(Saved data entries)
--- START ---

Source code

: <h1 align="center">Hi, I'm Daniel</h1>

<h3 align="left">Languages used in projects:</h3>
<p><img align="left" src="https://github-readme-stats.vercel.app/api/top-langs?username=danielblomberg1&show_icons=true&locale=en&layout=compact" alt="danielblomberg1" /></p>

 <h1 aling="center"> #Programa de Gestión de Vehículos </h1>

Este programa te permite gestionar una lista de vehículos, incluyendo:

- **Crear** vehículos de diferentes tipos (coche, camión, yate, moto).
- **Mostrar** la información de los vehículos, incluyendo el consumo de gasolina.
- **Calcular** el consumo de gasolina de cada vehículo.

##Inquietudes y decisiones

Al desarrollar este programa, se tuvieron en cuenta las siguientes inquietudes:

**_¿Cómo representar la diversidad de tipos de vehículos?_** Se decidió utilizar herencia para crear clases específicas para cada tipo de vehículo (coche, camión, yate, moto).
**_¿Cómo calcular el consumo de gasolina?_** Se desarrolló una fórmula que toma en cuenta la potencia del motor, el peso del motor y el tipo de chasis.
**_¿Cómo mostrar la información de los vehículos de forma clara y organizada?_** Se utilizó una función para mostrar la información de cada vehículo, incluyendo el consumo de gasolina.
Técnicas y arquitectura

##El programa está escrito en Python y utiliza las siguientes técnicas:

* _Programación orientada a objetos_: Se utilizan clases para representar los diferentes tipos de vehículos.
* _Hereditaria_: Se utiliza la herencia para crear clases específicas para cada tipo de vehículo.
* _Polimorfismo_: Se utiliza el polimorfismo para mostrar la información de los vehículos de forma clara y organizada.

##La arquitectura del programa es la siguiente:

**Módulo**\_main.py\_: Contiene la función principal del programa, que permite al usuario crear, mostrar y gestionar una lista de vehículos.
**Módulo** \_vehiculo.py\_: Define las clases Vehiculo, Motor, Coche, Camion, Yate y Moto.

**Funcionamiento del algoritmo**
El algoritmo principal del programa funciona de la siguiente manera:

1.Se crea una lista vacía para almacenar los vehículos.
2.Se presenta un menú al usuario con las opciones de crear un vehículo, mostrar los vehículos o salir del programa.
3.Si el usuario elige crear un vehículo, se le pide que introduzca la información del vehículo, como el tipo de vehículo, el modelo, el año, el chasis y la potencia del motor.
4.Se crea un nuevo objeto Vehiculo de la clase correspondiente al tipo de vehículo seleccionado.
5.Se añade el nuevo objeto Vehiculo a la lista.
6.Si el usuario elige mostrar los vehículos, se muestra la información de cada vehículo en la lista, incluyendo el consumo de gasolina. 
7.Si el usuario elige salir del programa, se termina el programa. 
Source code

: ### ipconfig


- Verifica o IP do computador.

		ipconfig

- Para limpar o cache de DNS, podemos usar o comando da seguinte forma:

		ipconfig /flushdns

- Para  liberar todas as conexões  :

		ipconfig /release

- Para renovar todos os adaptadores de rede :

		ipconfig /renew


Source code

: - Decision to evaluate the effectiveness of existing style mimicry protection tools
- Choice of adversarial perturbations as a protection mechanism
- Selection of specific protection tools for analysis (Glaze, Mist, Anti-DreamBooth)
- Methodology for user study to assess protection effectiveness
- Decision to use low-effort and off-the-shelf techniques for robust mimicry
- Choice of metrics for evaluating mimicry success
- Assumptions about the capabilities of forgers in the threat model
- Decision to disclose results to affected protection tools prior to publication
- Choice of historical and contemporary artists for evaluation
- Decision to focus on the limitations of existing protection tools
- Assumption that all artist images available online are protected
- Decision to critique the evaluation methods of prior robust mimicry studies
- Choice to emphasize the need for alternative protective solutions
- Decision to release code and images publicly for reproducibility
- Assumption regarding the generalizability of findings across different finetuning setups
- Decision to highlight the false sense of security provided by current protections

--- END ---

REQUIRED ACTION: Report every line of the data above that contains the string "chasis" by copying it in full.

FINISHED EXERCISE:
**_¿Cómo calcular el consumo de gasolina?_** Se desarrolló una fórmula que toma en cuenta la potencia del motor, el peso del motor y el tipo de chasis.
3.Si el usuario elige crear un vehículo, se le pide que introduzca la información del vehículo, como el tipo de vehículo, el modelo, el año, el chasis y la potencia del motor.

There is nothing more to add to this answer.